In the main, relief activity is restricted due to ECOMOG’s prohibition of high frequency radio equipment; some agencies have had their equipment impounded by force due to alleged interference with military operations. Agencies have also been hampered by differing perceptions of the neutrality of humanitarian work, despite earlier efforts to disseminate humanitarian principles to the government, ECOMOG and the CDFs, and the development in November 1998 of a new joint Code of Conduct (see earlier article).

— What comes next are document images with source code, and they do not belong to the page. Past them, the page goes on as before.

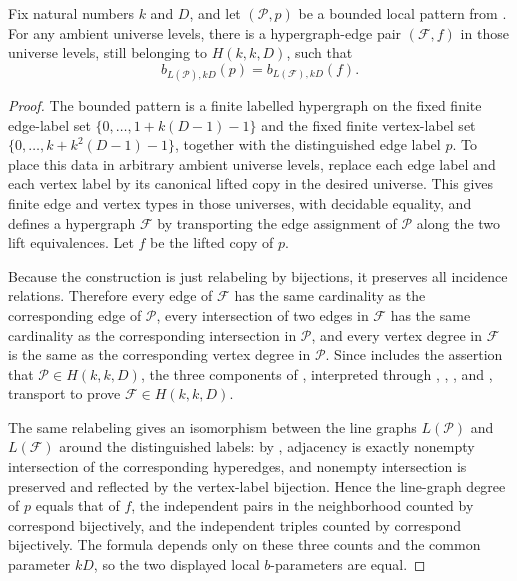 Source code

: \begin{helper}
Fix natural numbers $k$ and $D$, and let $(\mathcal P,p)$ be a bounded
local pattern from .  For any
ambient universe levels, there is a hypergraph-edge pair
$(\mathcal F,f)$ in those universe levels, still belonging to $H(k,k,D)$,
such that
\[
b_{L(\mathcal P),kD}(p)=b_{L(\mathcal F),kD}(f).
\]
\end{helper}
\begin{proof}
The bounded pattern  is a
finite labelled hypergraph on the fixed finite edge-label set
$\{0,\ldots,1+k(D-1)-1\}$ and the fixed finite vertex-label set
$\{0,\ldots,k+k^2(D-1)-1\}$, together with the distinguished edge label
$p$.  To place this data in arbitrary ambient universe levels, replace each
edge label and each vertex label by its canonical lifted copy in the desired
universe.  This gives finite edge and vertex types in those universes, with
decidable equality, and defines a hypergraph $\mathcal F$ by transporting
the edge assignment of $\mathcal P$ along the two lift equivalences.  Let
$f$ be the lifted copy of $p$.

Because the construction is just relabeling by bijections, it preserves all
incidence relations.  Therefore every edge of $\mathcal F$ has the same
cardinality as the corresponding edge of $\mathcal P$, every intersection
of two edges in $\mathcal F$ has the same cardinality as the corresponding
intersection in $\mathcal P$, and every vertex degree in $\mathcal F$ is
the same as the corresponding vertex degree in $\mathcal P$.  Since
 includes the assertion that
$\mathcal P\in H(k,k,D)$, the three components of
, interpreted through ,
, , and
, transport to prove
$\mathcal F\in H(k,k,D)$.

The same relabeling gives an isomorphism between the line graphs
$L(\mathcal P)$ and $L(\mathcal F)$ around the distinguished labels:
by , adjacency is exactly nonempty
intersection of the corresponding hyperedges, and nonempty intersection is
preserved and reflected by the vertex-label bijection.  Hence the
line-graph degree of $p$ equals that of $f$, the independent pairs in the
neighborhood counted by  correspond
bijectively, and the independent triples counted by
 correspond bijectively.  The formula
 depends only on these three counts and the common
parameter $kD$, so the two displayed local $b$-parameters are equal.
\end{proof}
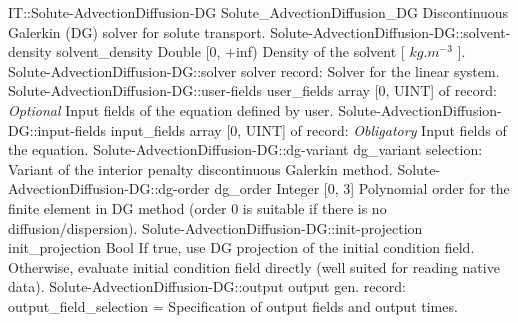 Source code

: \begin{RecordType}
	{IT::Solute-AdvectionDiffusion-DG}
	{Solute{\_}AdvectionDiffusion{\_}DG}
	{}%
	{}%
	{{{Discontinuous Galerkin (DG) solver for solute transport.}%
}}
		\RecKey
			{Solute-AdvectionDiffusion-DG::solvent-density}
			{solvent{\_}density}
			{{Double [0, +inf)}}{}
			{ }
			{{{Density of the solvent [ }{$kg.m^{-3}$}{ ].}%
}}
		\RecKey
			{Solute-AdvectionDiffusion-DG::solver}
			{solver}
			{{record: }}{}
			{ \ValueDefault{{\{}{\}}}}
			{{{Solver for the linear system.}%
}}
		\RecKey
			{Solute-AdvectionDiffusion-DG::user-fields}
			{user{\_}fields}
			{{array [0, UINT] of }{record: }}{}
			{ \it{Optional}}
			{{{Input fields of the equation defined by user.}%
}}
		\RecKey
			{Solute-AdvectionDiffusion-DG::input-fields}
			{input{\_}fields}
			{{array [0, UINT] of }{record: }}{}
			{ \it{Obligatory}}
			{{{Input fields of the equation.}%
}}
		\RecKey
			{Solute-AdvectionDiffusion-DG::dg-variant}
			{dg{\_}variant}
			{{selection: }}{}
			{ }
			{{{Variant of the interior penalty discontinuous Galerkin method.}%
}}
		\RecKey
			{Solute-AdvectionDiffusion-DG::dg-order}
			{dg{\_}order}
			{{Integer [0, 3]}}{}
			{ }
			{{{Polynomial order for the finite element in DG method (order 0 is suitable if there is no diffusion/dispersion).}%
}}
		\RecKey
			{Solute-AdvectionDiffusion-DG::init-projection}
			{init{\_}projection}
			{{Bool}}{}
			{ }
			{{{If true, use DG projection of the initial condition field.
Otherwise, evaluate initial condition field directly (well suited for reading native data).}%
}}
		\RecKey
			{Solute-AdvectionDiffusion-DG::output}
			{output}
			{{gen. record: }}{{output{\_}field{\_}selection}{ = }}
			{ }
			{{{Specification of output fields and output times.}%
}}
\end{RecordType}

NGOs in Sierra Leone have demonstrated some ability to develop and implement innovative relief and rehabilitation programmes sensitive to the inherently unstable situation. A dynamic local NGO sector and local staff of international NGOs have contributed to this process, effectively utilising local knowledge and enabling many operations to continue without the presence of expatriate personnel. Flexibility in food aid implementation is another achievement, as seen in a CARE programme that uses a variety of indicators of vulnerability at village level for targeting purposes. Other programmes have not been so successful. For example, the £2m demobilisation programme funded by DfID and the $18m six-month UNOMSIL budget for UN military personnel to ‘observe the war’ were seen as particularly inappropriate. There is, as ever, a major shortage of information and analysis about the nature and impact of the conflict, without which it is difficult to develop either effective relief and rehabilitation programmes or policy on political level interventions.